Creating yourself

「自分発見の旅から自分創造の旅へ」  

記憶の片隅から

2009-05-04 09:16:19 | 旅行

田舎の街を花見がてらに散歩していたら、ある線路の脇に来て心地よいなつかしさがよみがえってきた。この道を通るのは何十年ぶりだろう。誰かの家が近くにあってそのうちに遊びに行ったことがるのを思い出した。誰の家だったんだろう。ふとI先生の名前が浮かんできた。I先生には教わったことがなかったけど、兄が2・3年教わったことがあり、母や兄からいい先生だったことをよく聞かされていた。残念ながら私は自分の小学校の時代の先生にはあまり好ましい思い出はなく、I先生だって兄のつてで何十年も前に遊びに行った私のことなどわかりもしないだろう。母に聞くとI先生は父と同じ年で80になるという。
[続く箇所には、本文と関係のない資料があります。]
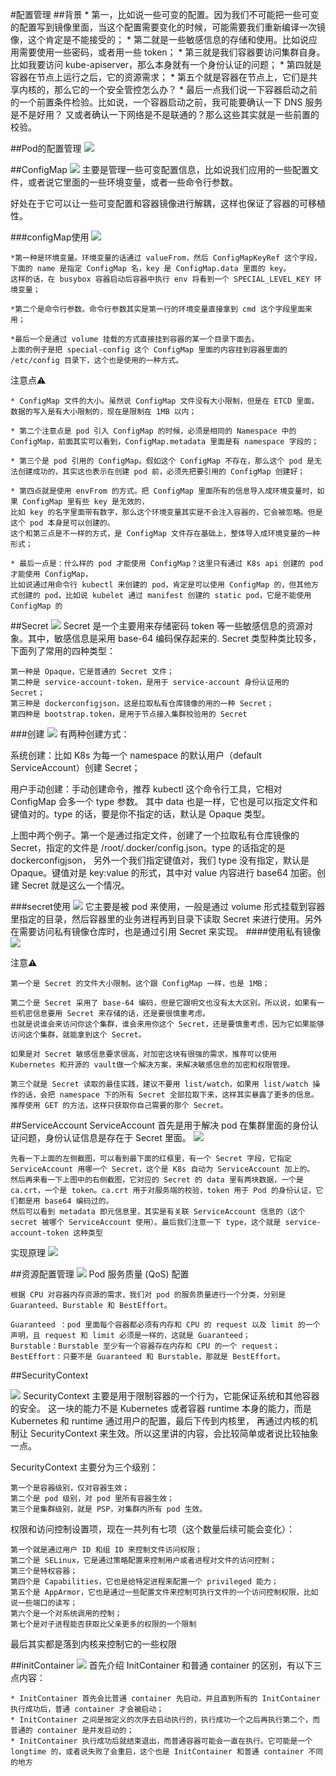 
#配置管理
##背景
    * 第一，比如说一些可变的配置。因为我们不可能把一些可变的配置写到镜像里面，当这个配置需要变化的时候，可能需要我们重新编译一次镜像，这个肯定是不能接受的；
    * 第二就是一些敏感信息的存储和使用。比如说应用需要使用一些密码，或者用一些 token；
    * 第三就是我们容器要访问集群自身。比如我要访问 kube-apiserver，那么本身就有一个身份认证的问题；
    * 第四就是容器在节点上运行之后，它的资源需求；
    * 第五个就是容器在节点上，它们是共享内核的，那么它的一个安全管控怎么办？
    * 最后一点我们说一下容器启动之前的一个前置条件检验。比如说，一个容器启动之前，我可能要确认一下 DNS 服务是不是好用？
    又或者确认一下网络是不是联通的？那么这些其实就是一些前置的校验。
    
##Pod的配置管理
![](img/.06_configMap_images/pod_config_management.png)

##ConfigMap
![](img/.06_configMap_images/configMap.png)
主要是管理一些可变配置信息，比如说我们应用的一些配置文件，或者说它里面的一些环境变量，或者一些命令行参数。

好处在于它可以让一些可变配置和容器镜像进行解耦，这样也保证了容器的可移植性。

###configMap使用
![](img/.06_configMap_images/configMap_used_in_pod.png)
    
    *第一种是环境变量。环境变量的话通过 valueFrom，然后 ConfigMapKeyRef 这个字段，下面的 name 是指定 ConfigMap 名，key 是 ConfigMap.data 里面的 key。
    这样的话，在 busybox 容器启动后容器中执行 env 将看到一个 SPECIAL_LEVEL_KEY 环境变量；
    
    *第二个是命令行参数。命令行参数其实是第一行的环境变量直接拿到 cmd 这个字段里面来用；
    
    *最后一个是通过 volume 挂载的方式直接挂到容器的某一个目录下面去。
    上面的例子是把 special-config 这个 ConfigMap 里面的内容挂到容器里面的 /etc/config 目录下，这个也是使用的一种方式。
注意点⚠️

    * ConfigMap 文件的大小。虽然说 ConfigMap 文件没有大小限制，但是在 ETCD 里面，数据的写入是有大小限制的，现在是限制在 1MB 以内；
    
    * 第二个注意点是 pod 引入 ConfigMap 的时候，必须是相同的 Namespace 中的 ConfigMap，前面其实可以看到，ConfigMap.metadata 里面是有 namespace 字段的；
    
    * 第三个是 pod 引用的 ConfigMap。假如这个 ConfigMap 不存在，那么这个 pod 是无法创建成功的，其实这也表示在创建 pod 前，必须先把要引用的 ConfigMap 创建好；
    
    * 第四点就是使用 envFrom 的方式。把 ConfigMap 里面所有的信息导入成环境变量时，如果 ConfigMap 里有些 key 是无效的，
    比如 key 的名字里面带有数字，那么这个环境变量其实是不会注入容器的，它会被忽略。但是这个 pod 本身是可以创建的。
    这个和第三点是不一样的方式，是 ConfigMap 文件存在基础上，整体导入成环境变量的一种形式；
    
    * 最后一点是：什么样的 pod 才能使用 ConfigMap？这里只有通过 K8s api 创建的 pod 才能使用 ConfigMap，
    比如说通过用命令行 kubectl 来创建的 pod，肯定是可以使用 ConfigMap 的，但其他方式创建的 pod，比如说 kubelet 通过 manifest 创建的 static pod，它是不能使用 ConfigMap 的

##Secret
![](img/.06_configMap_images/secret.png)
Secret 是一个主要用来存储密码 token 等一些敏感信息的资源对象。其中，敏感信息是采用 base-64 编码保存起来的.
Secret 类型种类比较多，下面列了常用的四种类型：

    第一种是 Opaque，它是普通的 Secret 文件；
    第二种是 service-account-token，是用于 service-account 身份认证用的 Secret；
    第三种是 dockerconfigjson，这是拉取私有仓库镜像的用的一种 Secret；
    第四种是 bootstrap.token，是用于节点接入集群校验用的 Secret

###创建
![](img/.06_configMap_images/secret_making.png)
有两种创建方式：

系统创建：比如 K8s 为每一个 namespace 的默认用户（default ServiceAccount）创建 Secret；

用户手动创建：手动创建命令，推荐 kubectl 这个命令行工具，它相对 ConfigMap 会多一个 type 参数。
其中 data 也是一样，它也是可以指定文件和键值对的。type 的话，要是你不指定的话，默认是 Opaque 类型。
 
上图中两个例子。第一个是通过指定文件，创建了一个拉取私有仓库镜像的 Secret，指定的文件是 /root/.docker/config.json。type 的话指定的是 dockerconfigjson，
另外一个我们指定键值对，我们 type 没有指定，默认是 Opaque。键值对是 key:value 的形式，其中对 value 内容进行 base64 加密。创建 Secret 就是这么一个情况。

###secret使用
![](img/.06_configMap_images/secret_application.png)
它主要是被 pod 来使用，一般是通过 volume 形式挂载到容器里指定的目录，然后容器里的业务进程再到目录下读取 Secret 来进行使用。另外在需要访问私有镜像仓库时，也是通过引用 Secret 来实现。
####使用私有镜像
![](img/.06_configMap_images/private_image.png)

注意⚠️

    第一个是 Secret 的文件大小限制。这个跟 ConfigMap 一样，也是 1MB；
         
    第二个是 Secret 采用了 base-64 编码，但是它跟明文也没有太大区别。所以说，如果有一些机密信息要用 Secret 来存储的话，还是要很慎重考虑。
    也就是说谁会来访问你这个集群，谁会来用你这个 Secret，还是要慎重考虑，因为它如果能够访问这个集群，就能拿到这个 Secret。

    如果是对 Secret 敏感信息要求很高，对加密这块有很强的需求，推荐可以使用 Kubernetes 和开源的 vault做一个解决方案，来解决敏感信息的加密和权限管理。    
     
    第三个就是 Secret 读取的最佳实践，建议不要用 list/watch，如果用 list/watch 操作的话，会把 namespace 下的所有 Secret 全部拉取下来，这样其实暴露了更多的信息。
    推荐使用 GET 的方法，这样只获取你自己需要的那个 Secret。

##ServiceAccount
ServiceAccount 首先是用于解决 pod 在集群里面的身份认证问题，身份认证信息是存在于 Secret 里面。
![](img/.06_configMap_images/service_account.png)

    先看一下上面的左侧截图，可以看到最下面的红框里，有一个 Secret 字段，它指定 ServiceAccount 用哪一个 Secret，这个是 K8s 自动为 ServiceAccount 加上的。
    然后再来看一下上图中的右侧截图，它对应的 Secret 的 data 里有两块数据，一个是 ca.crt，一个是 token。ca.crt 用于对服务端的校验，token 用于 Pod 的身份认证，它们都是用 base64 编码过的。
    然后可以看到 metadata 即元信息里，其实是有关联 ServiceAccount 信息的（这个 secret 被哪个 ServiceAccount 使用）。最后我们注意一下 type，这个就是 service-account-token 这种类型
实现原理
![](img/.06_configMap_images/service_account_principle.png)


##资源配置管理
![](img/.06_configMap_images/resource_management.png)
Pod 服务质量 (QoS) 配置
    
    根据 CPU 对容器内存资源的需求，我们对 pod 的服务质量进行一个分类，分别是 Guaranteed、Burstable 和 BestEffort。
    
    Guaranteed ：pod 里面每个容器都必须有内存和 CPU 的 request 以及 limit 的一个声明，且 request 和 limit 必须是一样的，这就是 Guaranteed；
    Burstable：Burstable 至少有一个容器存在内存和 CPU 的一个 request；
    BestEffort：只要不是 Guaranteed 和 Burstable，那就是 BestEffort。

##SecurityContext

![](img/.06_configMap_images/security_context.png)
SecurityContext 主要是用于限制容器的一个行为，它能保证系统和其他容器的安全。
这一块的能力不是 Kubernetes 或者容器 runtime 本身的能力，而是 Kubernetes 和 runtime 通过用户的配置，最后下传到内核里，
再通过内核的机制让 SecurityContext 来生效。所以这里讲的内容，会比较简单或者说比较抽象一点。


SecurityContext 主要分为三个级别：

    第一个是容器级别，仅对容器生效；
    第二个是 pod 级别，对 pod 里所有容器生效；
    第三个是集群级别，就是 PSP，对集群内所有 pod 生效。
     
权限和访问控制设置项，现在一共列有七项（这个数量后续可能会变化）：

    第一个就是通过用户 ID 和组 ID 来控制文件访问权限；
    第二个是 SELinux，它是通过策略配置来控制用户或者进程对文件的访问控制；
    第三个是特权容器；
    第四个是 Capabilities，它也是给特定进程来配置一个 privileged 能力；
    第五个是 AppArmor，它也是通过一些配置文件来控制可执行文件的一个访问控制权限，比如说一些端口的读写；
    第六个是一个对系统调用的控制；
    第七个是对子进程能否获取比父亲更多的权限的一个限制
最后其实都是落到内核来控制它的一些权限



##initContainer
![](img/.06_configMap_images/initContainer.png)
首先介绍 InitContainer 和普通 container 的区别，有以下三点内容：

    * InitContainer 首先会比普通 container 先启动，并且直到所有的 InitContainer 执行成功后，普通 container 才会被启动；
    * InitContainer 之间是按定义的次序去启动执行的，执行成功一个之后再执行第二个，而普通的 container 是并发启动的；
    * InitContainer 执行成功后就结束退出，而普通容器可能会一直在执行。它可能是一个 longtime 的，或者说失败了会重启，这个也是 InitContainer 和普通 container 不同的地方
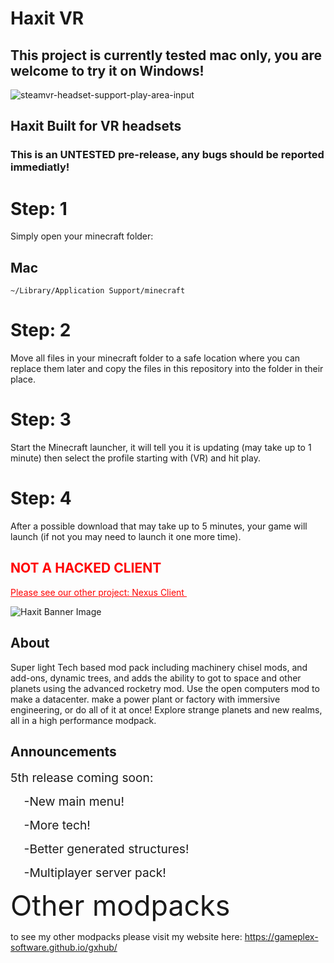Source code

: # Haxit VR

## This project is currently tested mac only, you are welcome to try it on Windows!

![steamvr-headset-support-play-area-input](https://user-images.githubusercontent.com/34868944/147981170-0cb8c5a6-b21e-4211-8ce6-460a9d20c9ab.jpg)

## Haxit Built for VR headsets
### This is an UNTESTED pre-release, any bugs should be reported immediatly!



# Step: 1
Simply open your minecraft folder:

## Mac
  	~/Library/Application Support/minecraft
	
# Step: 2
 Move all files in your minecraft folder to a safe location where you can replace them later and copy the files in this repository into the folder in their place.
 
# Step: 3
 Start the Minecraft launcher, it will tell you it is updating (may take up to 1 minute) then select the profile starting with (VR) and hit play.
 
 # Step: 4
 After a possible download that may take up to 5 minutes, your game will launch (if not you may need to launch it one more time).

<h2><span style="color: #ff0000;">NOT A HACKED CLIENT</span></h2>
<p><span style="text-decoration: underline;"><span style="color: #ff0000; text-decoration: underline;">Please see our other project: Nexus Client&nbsp;</span></span></p>

<p><img src="https://gameplex-software.github.io/CDN/hosted/haxit/banner.png" alt="Haxit Banner Image" /></p>


<h2>About</h2>

<p>Super light Tech based mod pack including machinery chisel mods, and add-ons, dynamic trees, and adds the ability to got to space and other planets using the advanced rocketry mod. Use the open computers mod to make a datacenter. make a power plant or factory with immersive engineering, or do all of it at once! Explore strange planets and new realms, all in a high performance modpack.</p>


<h2>Announcements</h2>

<p><span style="font-size: 1.2rem;">5th release coming soon:</span></p>
<p><span style="font-size: 1.2rem;">&nbsp; &nbsp; -New main menu!</span></p>
<p><span style="font-size: 1.2rem;">&nbsp; &nbsp; -More tech!</span></p>
<p><span style="font-size: 1.2rem;">&nbsp; &nbsp; -Better generated structures!</span></p>
<p><span style="font-size: 1.2rem;">&nbsp; &nbsp; -Multiplayer server pack!</span></p>

<p><span style="font-size: 2.8rem; font-weight: 400;">Other modpacks</span></p>

<p>to see my other modpacks please visit my website here:&nbsp;<a href="https://gameplex-software.github.io/gxhub/">https://gameplex-software.github.io/gxhub/</a></p>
せっかくだから先生のうちに田舎らしく、何の約束もなく立ち寄ってみることにした。耳が遠く、記憶力の弱まったか弱いおばぁさんの姿を覚悟していた。庭で植木の世話をしていたI先生は私と母の姿を見るなり、いきなり「あらYuko-chanじゃないの」と呼びかける。「よくわかりましたね。」「だって、あなた有名だったもの」つつましく(?)生きてきた私にも有名という言葉があてはまる時期があったのだろうか。それにしても、I先生の記憶力の明瞭さ。話し方も動き方もぜんぜん衰えを見せていない。

私は○十年ぶりにお会いしたのだが、私についての話は10分程度であとは母の、ほとんどテーマが誰のことなのかいつのまにか変わっているとりとめのない世間話で2時間は過ぎた。先生は本当は私の話の方を聞きたかったのにと苦笑しながらも、母のつまらない話につきあう優しさを持っている。心地よいなつかしさは、I先生の大きな包容力だったのかもしれない。直接教えをいただいたことはないが、2学期間のみ同じ学校の屋根の下にいたことがある(これも私は先生に言われるまで忘れていた)。私の担任の先生の名前まで覚えてらした(私は忘れていたけど)。転校生だったが田舎では転校生が珍しくていつも注目の的になり、それで先生が有名だったとおっしゃったのだろう。

なつかしさをひもどく甘美なひとときだった。